Anyways…, I must confess that I was one of the “foolish” customers that visited the cherry farm.
Cherry shed
After a bit of a drive we finally arrived to a cherry farm in Leona Valley, Ca. (near Lancaster, Ca)
Cherry bucket
We were given these bright red buckets to fill until our hearts content.
Cherry picking
So fresh. Well, they must be since it’s fresh off the trees.
Cherry
As we all know, darker cherries taste the best. Well…the bright colored cherries are good too, if you like sour fruit.
Cherry Tree
Some trees were hardly touched.
Cherry Tree
While some are cleaned to its roots.
The thing is you can “sample” them. Is it allowed?
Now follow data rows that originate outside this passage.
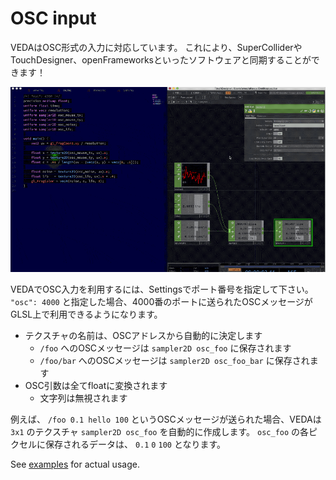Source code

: # OSC input

VEDAはOSC形式の入力に対応しています。
これにより、SuperColliderやTouchDesigner、openFrameworksといったソフトウェアと同期することができます！

![OSC example](/static/images/osc.gif)

VEDAでOSC入力を利用するには、Settingsでポート番号を指定して下さい。
`"osc": 4000` と指定した場合、4000番のポートに送られたOSCメッセージがGLSL上で利用できるようになります。

- テクスチャの名前は、OSCアドレスから自動的に決定します
  - `/foo` へのOSCメッセージは `sampler2D osc_foo` に保存されます
  - `/foo/bar` へのOSCメッセージは `sampler2D osc_foo_bar` に保存されます
- OSC引数は全てfloatに変換されます
  - 文字列は無視されます

例えば、 `/foo 0.1 hello 100` というOSCメッセージが送られた場合、VEDAは `3x1` のテクスチャ `sampler2D osc_foo` を自動的に作成します。
`osc_foo` の各ピクセルに保存されるデータは、 `0.1` `0` `100` となります。

See [examples](https://github.com/fand/veda/blob/master/examples/osc.frag) for actual usage.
And what qualifies as sampling? 3? or 281? Either way, its not like anyone is watching you while you pick the cherries right?
It’s fine since they make it back by charging you $3/lb while the market price is $1/lb. They get you on the fact that you probably drove a hour from LA to get there and that you picked the cherries yourself thus more valuable somehow.
Horses
Being a farm, there are some of these.
Tractor
And what I can only make out as a cherry torturing device?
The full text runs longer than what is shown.